The data below holds a line containing "花蓮縣立花崗國民中學，簡稱花" and a line containing "- [驚悚花蓮港意外！吊掛33噸巨石鋼索斷工人遭壓「斷成兩截」慘死｜蘋果新聞網｜蘋果日報 - Apple"; please quote exactly those two lines and every line between them, and nothing else.

-------- Exercise inputs --------

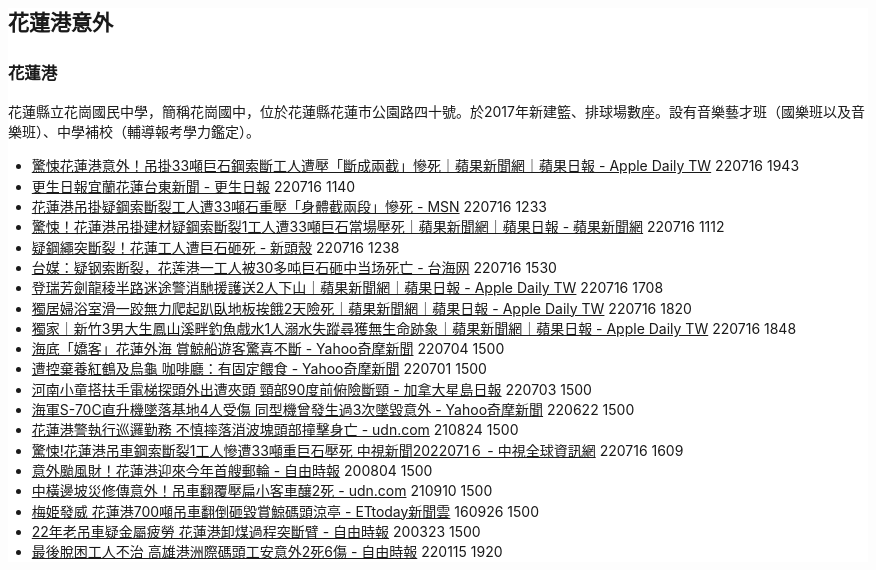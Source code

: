 ## 花蓮港意外

### 花蓮港

花蓮縣立花崗國民中學，簡稱花崗國中，位於花蓮縣花蓮市公園路四十號。於2017年新建籃、排球場數座。設有音樂藝才班（國樂班以及音樂班）、中學補校（輔導報考學力鑑定）。
- [驚悚花蓮港意外！吊掛33噸巨石鋼索斷工人遭壓「斷成兩截」慘死｜蘋果新聞網｜蘋果日報 - Apple Daily TW](https://www.appledaily.com.tw/local/20220716/71F63BA8DD076ACA0AC3FF9F27 "驚悚花蓮港意外！吊掛33噸巨石鋼索斷工人遭壓「斷成兩截」慘死｜蘋果新聞網｜蘋果日報 - Apple Daily TW") 220716 1943
- [更生日報宜蘭花蓮台東新聞 - 更生日報](http://www.ksnews.com.tw/index.php/news/realtimenewsContent/0000018185 "更生日報宜蘭花蓮台東新聞 - 更生日報") 220716 1140
- [花蓮港吊掛疑鋼索斷裂工人遭33噸石重壓「身體截兩段」慘死 - MSN](https://www.msn.com/zh-tw/news/national/%E8%8A%B1%E8%93%AE%E6%B8%AF%E5%90%8A%E6%8E%9B%E7%96%91%E9%8B%BC%E7%B4%A2%E6%96%B7%E8%A3%82-%E5%B7%A5%E4%BA%BA%E9%81%AD33%E5%99%B8%E7%9F%B3%E9%87%8D%E5%A3%93%E3%80%8C%E8%BA%AB%E9%AB%94%E6%88%AA%E5%85%A9%E6%AE%B5%E3%80%8D%E6%85%98%E6%AD%BB/ar-AAZDnqt?li=BBRN0RL "花蓮港吊掛疑鋼索斷裂工人遭33噸石重壓「身體截兩段」慘死 - MSN") 220716 1233
- [驚悚！花蓮港吊掛建材疑鋼索斷裂1工人遭33噸巨石當場壓死｜蘋果新聞網｜蘋果日報 - 蘋果新聞網](https://tw.appledaily.com/local/20220716/71F63BA8DD076ACA0AC3FF9F27 "驚悚！花蓮港吊掛建材疑鋼索斷裂1工人遭33噸巨石當場壓死｜蘋果新聞網｜蘋果日報 - 蘋果新聞網") 220716 1112
- [疑鋼繩突斷裂！花蓮工人遭巨石砸死 - 新頭殼](https://newtalk.tw/news/view/2022-07-16/786535 "疑鋼繩突斷裂！花蓮工人遭巨石砸死 - 新頭殼") 220716 1238
- [台媒：疑钢索断裂，花莲港一工人被30多吨巨石砸中当场死亡 - 台海网](http://www.taihainet.com/news/twnews/twsh/2022-07-16/2636523.html "台媒：疑钢索断裂，花莲港一工人被30多吨巨石砸中当场死亡 - 台海网") 220716 1530
- [登瑞芳劍龍稜半路迷途警消馳援護送2人下山｜蘋果新聞網｜蘋果日報 - Apple Daily TW](https://www.appledaily.com.tw/local/20220716/7F6C909DA57017EB13EFBF2091 "登瑞芳劍龍稜半路迷途警消馳援護送2人下山｜蘋果新聞網｜蘋果日報 - Apple Daily TW") 220716 1708
- [獨居婦浴室滑一跤無力爬起趴臥地板挨餓2天險死｜蘋果新聞網｜蘋果日報 - Apple Daily TW](https://www.appledaily.com.tw/local/20220716/645FB82B75EDC22F7D6292C2E2 "獨居婦浴室滑一跤無力爬起趴臥地板挨餓2天險死｜蘋果新聞網｜蘋果日報 - Apple Daily TW") 220716 1820
- [獨家｜新竹3男大生鳳山溪畔釣魚戲水1人溺水失蹤尋獲無生命跡象｜蘋果新聞網｜蘋果日報 - Apple Daily TW](https://www.appledaily.com.tw/local/20220716/F2542B8452A80DABC0A1632229 "獨家｜新竹3男大生鳳山溪畔釣魚戲水1人溺水失蹤尋獲無生命跡象｜蘋果新聞網｜蘋果日報 - Apple Daily TW") 220716 1848
- [海底「嬌客」花蓮外海 賞鯨船遊客驚喜不斷 - Yahoo奇摩新聞](https://tw.news.yahoo.com/%E6%B5%B7%E5%BA%95-%E5%AC%8C%E5%AE%A2-%E8%8A%B1%E8%93%AE%E5%A4%96%E6%B5%B7-%E8%B3%9E%E9%AF%A8%E8%88%B9%E9%81%8A%E5%AE%A2%E9%A9%9A%E5%96%9C%E4%B8%8D%E6%96%B7-074234369.html "海底「嬌客」花蓮外海 賞鯨船遊客驚喜不斷 - Yahoo奇摩新聞") 220704 1500
- [遭控棄養紅鶴及烏龜 咖啡廳：有固定餵食 - Yahoo奇摩新聞](https://tw.news.yahoo.com/%E9%81%AD%E6%8E%A7%E6%A3%84%E9%A4%8A%E7%B4%85%E9%B6%B4%E5%8F%8A%E7%83%8F%E9%BE%9C-%E5%92%96%E5%95%A1%E5%BB%B3-%E6%9C%89%E5%9B%BA%E5%AE%9A%E9%A4%B5%E9%A3%9F-100352373.html "遭控棄養紅鶴及烏龜 咖啡廳：有固定餵食 - Yahoo奇摩新聞") 220701 1500
- [河南小童搭扶手電梯探頭外出遭夾頭 頸部90度前俯險斷頸 - 加拿大星島日報](https://www.singtao.ca/5879990/2022-07-03/news-%E6%B2%B3%E5%8D%97%E5%B0%8F%E7%AB%A5%E6%90%AD%E6%89%B6%E6%89%8B%E9%9B%BB%E6%A2%AF%E6%8E%A2%E9%A0%AD%E5%A4%96%E5%87%BA%E9%81%AD%E5%A4%BE%E9%A0%AD+%E9%A0%B8%E9%83%A890%E5%BA%A6%E5%89%8D%E4%BF%AF%E9%9A%AA%E6%96%B7%E9%A0%B8/ "河南小童搭扶手電梯探頭外出遭夾頭 頸部90度前俯險斷頸 - 加拿大星島日報") 220703 1500
- [海軍S-70C直升機墜落基地4人受傷 同型機曾發生過3次墜毀意外 - Yahoo奇摩新聞](https://tw.news.yahoo.com/%E6%B5%B7%E8%BB%8Ds-70c%E7%9B%B4%E5%8D%87%E6%A9%9F%E5%A2%9C%E8%90%BD%E5%9F%BA%E5%9C%B04%E4%BA%BA%E5%8F%97%E5%82%B7-%E5%90%8C%E5%9E%8B%E6%A9%9F%E6%9B%BE%E7%99%BC%E7%94%9F%E9%81%8E3%E6%AC%A1%E5%A2%9C%E6%AF%80%E6%84%8F%E5%A4%96-101140695.html "海軍S-70C直升機墜落基地4人受傷 同型機曾發生過3次墜毀意外 - Yahoo奇摩新聞") 220622 1500
- [花蓮港警執行巡邏勤務 不慎摔落消波塊頭部撞擊身亡 - udn.com](https://udn.com/news/story/7315/5695240 "花蓮港警執行巡邏勤務 不慎摔落消波塊頭部撞擊身亡 - udn.com") 210824 1500
- [驚悚!花蓮港吊車鋼索斷裂1工人慘遭33噸重巨石壓死 中視新聞2022071６ - 中視全球資訊網](http://new.ctv.com.tw/Article/%E9%A9%9A%E6%82%9A-%E8%8A%B1%E8%93%AE%E6%B8%AF%E5%90%8A%E8%BB%8A%E9%8B%BC%E7%B4%A2%E6%96%B7%E8%A3%82-1%E5%B7%A5%E4%BA%BA%E6%85%98%E9%81%AD33%E5%99%B8%E9%87%8D%E5%B7%A8%E7%9F%B3%E5%A3%93%E6%AD%BB-%E4%B8%AD%E8%A6%96%E6%96%B0%E8%81%9E-2022071%EF%BC%96 "驚悚!花蓮港吊車鋼索斷裂1工人慘遭33噸重巨石壓死 中視新聞2022071６ - 中視全球資訊網") 220716 1609
- [意外颱風財！花蓮港迎來今年首艘郵輪 - 自由時報](https://news.ltn.com.tw/news/life/breakingnews/3249003 "意外颱風財！花蓮港迎來今年首艘郵輪 - 自由時報") 200804 1500
- [中橫邊坡災修傳意外！吊車翻覆壓扁小客車釀2死 - udn.com](https://udn.com/news/story/7320/5736449 "中橫邊坡災修傳意外！吊車翻覆壓扁小客車釀2死 - udn.com") 210910 1500
- [梅姫發威 花蓮港700噸吊車翻倒砸毀賞鯨碼頭涼亭 - ETtoday新聞雲](https://www.ettoday.net/news/20160926/782423.htm "梅姫發威 花蓮港700噸吊車翻倒砸毀賞鯨碼頭涼亭 - ETtoday新聞雲") 160926 1500
- [22年老吊車疑金屬疲勞 花蓮港卸煤過程突斷臂 - 自由時報](https://news.ltn.com.tw/news/society/breakingnews/3109609 "22年老吊車疑金屬疲勞 花蓮港卸煤過程突斷臂 - 自由時報") 200323 1500
- [最後脫困工人不治 高雄港洲際碼頭工安意外2死6傷 - 自由時報](https://news.ltn.com.tw/news/society/breakingnews/3802293 "最後脫困工人不治 高雄港洲際碼頭工安意外2死6傷 - 自由時報") 220115 1920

--------

> _Answer to this exercise_:
花蓮縣立花崗國民中學，簡稱花崗國中，位於花蓮縣花蓮市公園路四十號。於2017年新建籃、排球場數座。設有音樂藝才班（國樂班以及音樂班）、中學補校（輔導報考學力鑑定）。
- [驚悚花蓮港意外！吊掛33噸巨石鋼索斷工人遭壓「斷成兩截」慘死｜蘋果新聞網｜蘋果日報 - Apple Daily TW](https://www.appledaily.com.tw/local/20220716/71F63BA8DD076ACA0AC3FF9F27 "驚悚花蓮港意外！吊掛33噸巨石鋼索斷工人遭壓「斷成兩截」慘死｜蘋果新聞網｜蘋果日報 - Apple Daily TW") 220716 1943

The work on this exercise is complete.